▸ **RECORDS FOR THE EXERCISE**
_ _ _ _
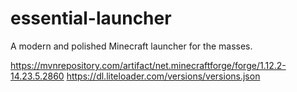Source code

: # essential-launcher
A modern and polished Minecraft launcher for the masses.

https://mvnrepository.com/artifact/net.minecraftforge/forge/1.12.2-14.23.5.2860
https://dl.liteloader.com/versions/versions.json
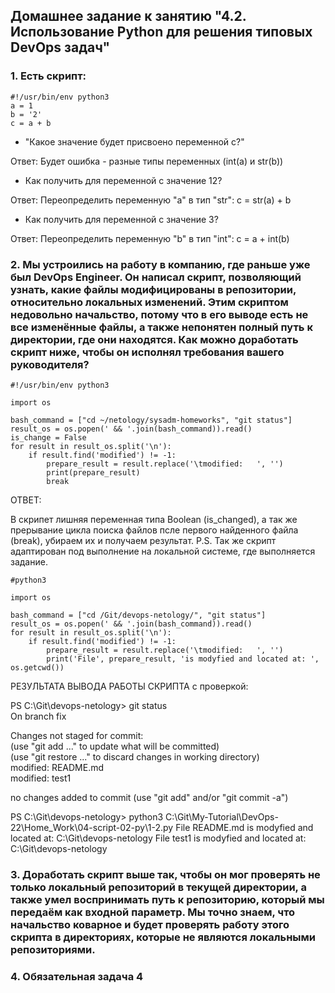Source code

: ## Домашнее задание к занятию "4.2. Использование Python для решения типовых DevOps задач"

### 1. Есть скрипт:

    #!/usr/bin/env python3
    a = 1
    b = '2'
    c = a + b

* "Какое значение будет присвоено переменной c?"    
      
Ответ: Будет ошибка - разные типы переменных (int(a) и str(b))  


* Как получить для переменной c значение 12?  

Ответ: Переопределить переменную "а" в тип "str": c = str(a) + b  

* Как получить для переменной c значение 3?

Ответ: Переопределить переменную "b" в тип "int": c = a + int(b)

### 2. Мы устроились на работу в компанию, где раньше уже был DevOps Engineer. Он написал скрипт, позволяющий узнать, какие файлы модифицированы в репозитории, относительно локальных изменений. Этим скриптом недовольно начальство, потому что в его выводе есть не все изменённые файлы, а также непонятен полный путь к директории, где они находятся. Как можно доработать скрипт ниже, чтобы он исполнял требования вашего руководителя?


    #!/usr/bin/env python3

    import os

    bash_command = ["cd ~/netology/sysadm-homeworks", "git status"]
    result_os = os.popen(' && '.join(bash_command)).read()
    is_change = False
    for result in result_os.split('\n'):
        if result.find('modified') != -1:
            prepare_result = result.replace('\tmodified:   ', '')
            print(prepare_result)
            break


ОТВЕТ:

В скрипет лишняя переменная типа Boolean (is_changed), а так же прерывание цикла поиска файлов псле первого найденного файла (break), убираем их и получаем результат.
P.S. Так же скрипт адаптирован под выполнение на локальной системе, где выполняется задание.

    #python3

    import os

    bash_command = ["cd /Git/devops-netology/", "git status"]
    result_os = os.popen(' && '.join(bash_command)).read()
    for result in result_os.split('\n'):
        if result.find('modified') != -1:
            prepare_result = result.replace('\tmodified:   ', '')
            print('File', prepare_result, 'is modyfied and located at: ', os.getcwd())

РЕЗУЛЬТАТА ВЫВОДА РАБОТЫ СКРИПТА с проверкой:  

PS C:\Git\devops-netology> git status  
On branch fix  

Changes not staged for commit:  
  (use "git add <file>..." to update what will be committed)  
  (use "git restore <file>..." to discard changes in working directory)  
        modified:   README.md  
        modified:   test1  

no changes added to commit (use "git add" and/or "git commit -a")  

PS C:\Git\devops-netology> python3 C:\Git\My-Tutorial\DevOps-22\Home_Work\04-script-02-py\1-2.py
File README.md is modyfied and located at:  C:\Git\devops-netology
File test1 is modyfied and located at:  C:\Git\devops-netology
  

### 3. Доработать скрипт выше так, чтобы он мог проверять не только локальный репозиторий в текущей директории, а также умел воспринимать путь к репозиторию, который мы передаём как входной параметр. Мы точно знаем, что начальство коварное и будет проверять работу этого скрипта в директориях, которые не являются локальными репозиториями.



### 4.  Обязательная задача 4


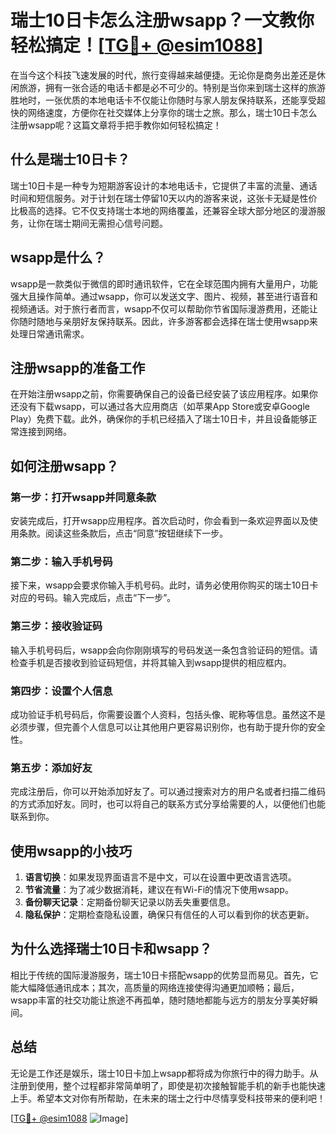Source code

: # 瑞士10日卡怎么注册wsapp？一文教你轻松搞定！[[TG💪+ @esim1088](https://t.me/s/esim1088)]

在当今这个科技飞速发展的时代，旅行变得越来越便捷。无论你是商务出差还是休闲旅游，拥有一张合适的电话卡都是必不可少的。特别是当你来到瑞士这样的旅游胜地时，一张优质的本地电话卡不仅能让你随时与家人朋友保持联系，还能享受超快的网络速度，方便你在社交媒体上分享你的瑞士之旅。那么，瑞士10日卡怎么注册wsapp呢？这篇文章将手把手教你如何轻松搞定！

## 什么是瑞士10日卡？

瑞士10日卡是一种专为短期游客设计的本地电话卡，它提供了丰富的流量、通话时间和短信服务。对于计划在瑞士停留10天以内的游客来说，这张卡无疑是性价比极高的选择。它不仅支持瑞士本地的网络覆盖，还兼容全球大部分地区的漫游服务，让你在瑞士期间无需担心信号问题。

## wsapp是什么？

wsapp是一款类似于微信的即时通讯软件，它在全球范围内拥有大量用户，功能强大且操作简单。通过wsapp，你可以发送文字、图片、视频，甚至进行语音和视频通话。对于旅行者而言，wsapp不仅可以帮助你节省国际漫游费用，还能让你随时随地与亲朋好友保持联系。因此，许多游客都会选择在瑞士使用wsapp来处理日常通讯需求。

## 注册wsapp的准备工作

在开始注册wsapp之前，你需要确保自己的设备已经安装了该应用程序。如果你还没有下载wsapp，可以通过各大应用商店（如苹果App Store或安卓Google Play）免费下载。此外，确保你的手机已经插入了瑞士10日卡，并且设备能够正常连接到网络。

## 如何注册wsapp？

### 第一步：打开wsapp并同意条款

安装完成后，打开wsapp应用程序。首次启动时，你会看到一条欢迎界面以及使用条款。阅读这些条款后，点击“同意”按钮继续下一步。

### 第二步：输入手机号码

接下来，wsapp会要求你输入手机号码。此时，请务必使用你购买的瑞士10日卡对应的号码。输入完成后，点击“下一步”。

### 第三步：接收验证码

输入手机号码后，wsapp会向你刚刚填写的号码发送一条包含验证码的短信。请检查手机是否接收到验证码短信，并将其输入到wsapp提供的相应框内。

### 第四步：设置个人信息

成功验证手机号码后，你需要设置个人资料，包括头像、昵称等信息。虽然这不是必须步骤，但完善个人信息可以让其他用户更容易识别你，也有助于提升你的安全性。

### 第五步：添加好友

完成注册后，你可以开始添加好友了。可以通过搜索对方的用户名或者扫描二维码的方式添加好友。同时，也可以将自己的联系方式分享给需要的人，以便他们也能联系到你。

## 使用wsapp的小技巧

1. **语言切换**：如果发现界面语言不是中文，可以在设置中更改语言选项。
2. **节省流量**：为了减少数据消耗，建议在有Wi-Fi的情况下使用wsapp。
3. **备份聊天记录**：定期备份聊天记录以防丢失重要信息。
4. **隐私保护**：定期检查隐私设置，确保只有信任的人可以看到你的状态更新。

## 为什么选择瑞士10日卡和wsapp？

相比于传统的国际漫游服务，瑞士10日卡搭配wsapp的优势显而易见。首先，它能大幅降低通讯成本；其次，高质量的网络连接使得沟通更加顺畅；最后，wsapp丰富的社交功能让旅途不再孤单，随时随地都能与远方的朋友分享美好瞬间。

## 总结

无论是工作还是娱乐，瑞士10日卡加上wsapp都将成为你旅行中的得力助手。从注册到使用，整个过程都非常简单明了，即使是初次接触智能手机的新手也能快速上手。希望本文对你有所帮助，在未来的瑞士之行中尽情享受科技带来的便利吧！

[[TG💪+ @esim1088](https://t.me/s/esim1088) ![Image](https://i.postimg.cc/4NQfJmqS/Snipaste-2025-05-13-00-14-12.png)]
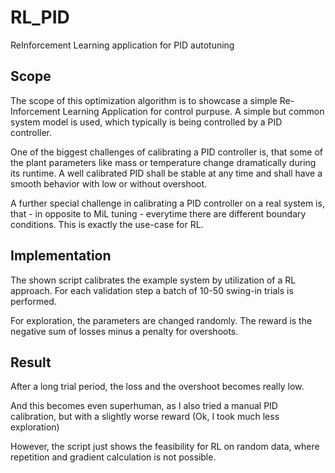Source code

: # RL_PID
ReInforcement Learning application for PID autotuning


## Scope
The scope of this optimization algorithm is to showcase a simple Re-Inforcement Learning Application for control purpuse.
A simple but common system model is used, which typically is being controlled by a PID controller.

One of the biggest challenges of calibrating a PID controller is, that some of the plant parameters like mass or temperature change dramatically during its runtime.
A well calibrated PID shall be stable at any time and shall have a smooth behavior with low or without overshoot.

A further special challenge in calibrating a PID controller on a real system is, that - in opposite to MiL tuning - everytime there are different boundary conditions.
This is exactly the use-case for RL.

## Implementation

The shown script calibrates the example system by utilization of a RL approach.
For each validation step a batch of 10-50 swing-in trials is performed.

For exploration, the parameters are changed randomly.
The reward is the negative sum of losses minus a penalty for overshoots.

## Result

After a long trial period, the loss and the overshoot becomes really low.

And this becomes even superhuman, as I also tried a manual PID calibration, but with a slightly worse reward (Ok, I took much less exploration)

However, the script just shows the feasibility for RL on random data, where repetition and gradient calculation is not possible.

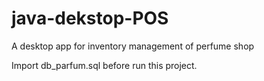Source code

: # java-dekstop-POS
A desktop app for inventory management of perfume shop

Import db_parfum.sql before run this project.
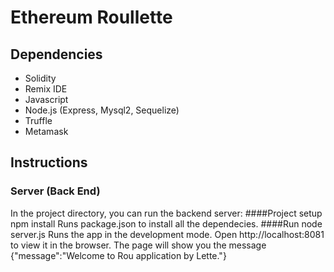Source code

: # Ethereum Roullette
## Dependencies
 - Solidity
 - Remix IDE
 - Javascript
 - Node.js (Express, Mysql2, Sequelize)
 - Truffle
 - Metamask
## Instructions 
### Server (Back End)
In the project directory, you can run the backend server:
####Project setup
npm install
Runs package.json to install all the dependecies.
####Run
node server.js
Runs the app in the development mode.
Open http://localhost:8081 to view it in the browser.
The page will show you the message
{"message":"Welcome to Rou application by Lette."}
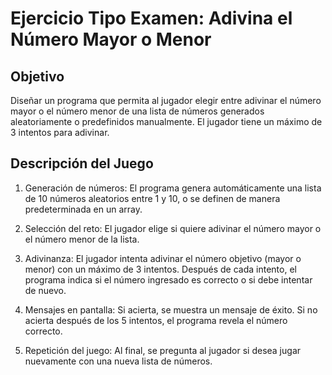 # Ejercicio Tipo Examen: Adivina el Número Mayor o Menor

## Objetivo

Diseñar un programa que permita al jugador elegir entre adivinar el número mayor o el número menor de una lista de números generados aleatoriamente o predefinidos manualmente. El jugador tiene un máximo de 3 intentos para adivinar.

## Descripción del Juego

1. Generación de números: El programa genera automáticamente una lista de 10 números aleatorios entre 1 y 10, o se definen de manera predeterminada en un array.

2. Selección del reto: El jugador elige si quiere adivinar el número mayor o el número menor de la lista.

3. Adivinanza: El jugador intenta adivinar el número objetivo (mayor o menor) con un máximo de 3 intentos. Después de cada intento, el programa indica si el número ingresado es correcto o si debe intentar de nuevo.

4. Mensajes en pantalla: Si acierta, se muestra un mensaje de éxito. Si no acierta después de los 5 intentos, el programa revela el número correcto.

5. Repetición del juego:
Al final, se pregunta al jugador si desea jugar nuevamente con una nueva lista de números.
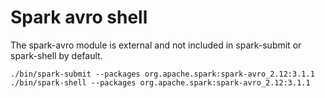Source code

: # Spark avro shell

The spark-avro module is external and not included in spark-submit or spark-shell by default.

    ./bin/spark-submit --packages org.apache.spark:spark-avro_2.12:3.1.1
    ./bin/spark-shell --packages org.apache.spark:spark-avro_2.12:3.1.1


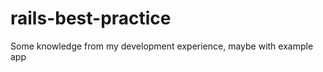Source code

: rails-best-practice
===================

Some knowledge from my development experience, maybe with example app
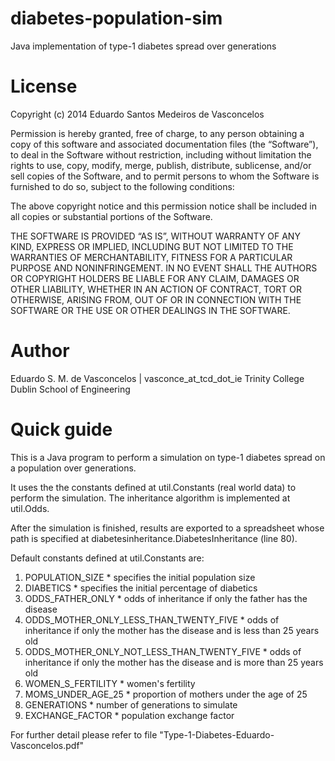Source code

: # diabetes-population-sim
Java implementation of type-1 diabetes spread over generations

# License
Copyright (c) 2014 Eduardo Santos Medeiros de Vasconcelos

Permission is hereby granted, free of charge, to any person obtaining 
a copy of this software and associated documentation files (the 
“Software”), to deal in the Software without restriction, including 
without limitation the rights to use, copy, modify, merge, publish, 
distribute, sublicense, and/or sell copies of the Software, and to 
permit persons to whom the Software is furnished to do so, subject to 
the following conditions:

The above copyright notice and this permission notice shall be included 
in all copies or substantial portions of the Software.

THE SOFTWARE IS PROVIDED “AS IS”, WITHOUT WARRANTY OF ANY KIND, EXPRESS 
OR IMPLIED, INCLUDING BUT NOT LIMITED TO THE WARRANTIES OF 
MERCHANTABILITY, FITNESS FOR A PARTICULAR PURPOSE AND NONINFRINGEMENT. 
IN NO EVENT SHALL THE AUTHORS OR COPYRIGHT HOLDERS BE LIABLE FOR ANY 
CLAIM, DAMAGES OR OTHER LIABILITY, WHETHER IN AN ACTION OF CONTRACT, 
TORT OR OTHERWISE, ARISING FROM, OUT OF OR IN CONNECTION WITH THE 
SOFTWARE OR THE USE OR OTHER DEALINGS IN THE SOFTWARE.

# Author
Eduardo S. M. de Vasconcelos | vasconce_at_tcd_dot_ie
Trinity College Dublin School of Engineering

# Quick guide
This is a Java program to perform a simulation on type-1 diabetes spread
on a population over generations.

It uses the the constants defined at util.Constants (real world data) to
perform the simulation. The inheritance algorithm is implemented at
util.Odds.

After the simulation is finished, results are exported to a spreadsheet
whose path is specified at diabetesinheritance.DiabetesInheritance (line 80).

Default constants defined at util.Constants are:

  1. POPULATION_SIZE
    * specifies the initial population size
  2. DIABETICS
    * specifies the initial percentage of diabetics
  3. ODDS_FATHER_ONLY
    * odds of inheritance if only the father has the disease
  4. ODDS_MOTHER_ONLY_LESS_THAN_TWENTY_FIVE
    * odds of inheritance if only the mother has the disease and is less than 25 years old
  5. ODDS_MOTHER_ONLY_NOT_LESS_THAN_TWENTY_FIVE
    * odds of inheritance if only the mother has the disease and is more than 25 years old
  6. WOMEN_S_FERTILITY
    * women's fertility
  7. MOMS_UNDER_AGE_25
    * proportion of mothers under the age of 25
  8. GENERATIONS
    * number of generations to simulate
  9. EXCHANGE_FACTOR
    * population exchange factor

For further detail please refer to file "Type-1-Diabetes-Eduardo-Vasconcelos.pdf"
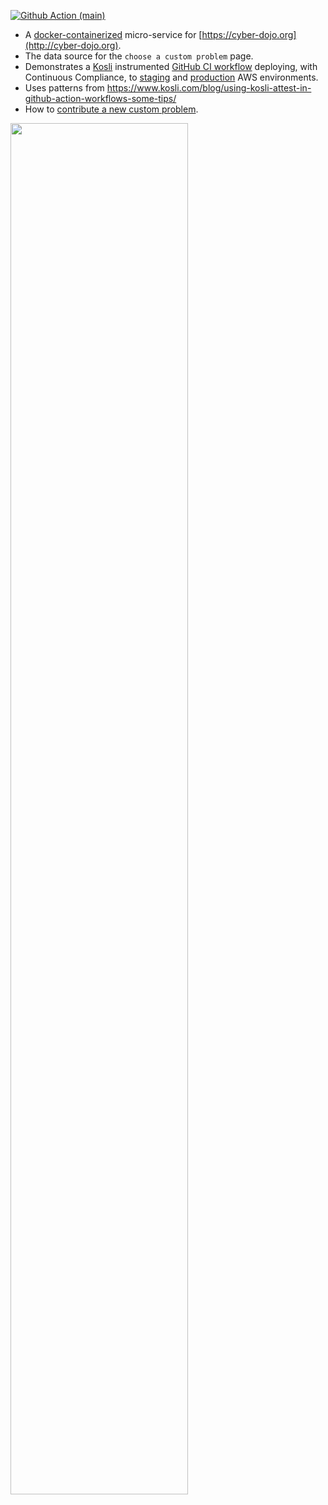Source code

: [![Github Action (main)](https://github.com/cyber-dojo/custom-start-points/actions/workflows/main.yml/badge.svg)](https://github.com/cyber-dojo/custom-start-points/actions)

- A [docker-containerized](https://registry.hub.docker.com/r/cyberdojo/custom-start-points) micro-service for [https://cyber-dojo.org](http://cyber-dojo.org).
- The data source for the `choose a custom problem` page.
- Demonstrates a [Kosli](https://www.kosli.com/) instrumented [GitHub CI workflow](https://app.kosli.com/cyber-dojo/flows/custom-start-points-ci/trails/) 
  deploying, with Continuous Compliance, to [staging](https://app.kosli.com/cyber-dojo/environments/aws-beta/snapshots/) and [production](https://app.kosli.com/cyber-dojo/environments/aws-prod/snapshots/) AWS environments.
- Uses patterns from https://www.kosli.com/blog/using-kosli-attest-in-github-action-workflows-some-tips/
- How to [contribute a new custom problem](CONTRIBUTING.md).

<img width="75%" src="https://user-images.githubusercontent.com/252118/97069640-7a560680-15c9-11eb-8bd6-8309c87df764.png">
_ _ _ _
▸ **WHAT IS REQUIRED**
Within the entries above, find every line where the string "copies" occurs, and copy it.

▸ **FINISHED TASK**
distribute, sublicense, and/or sell copies of the Software, and to 
in all copies or substantial portions of the Software.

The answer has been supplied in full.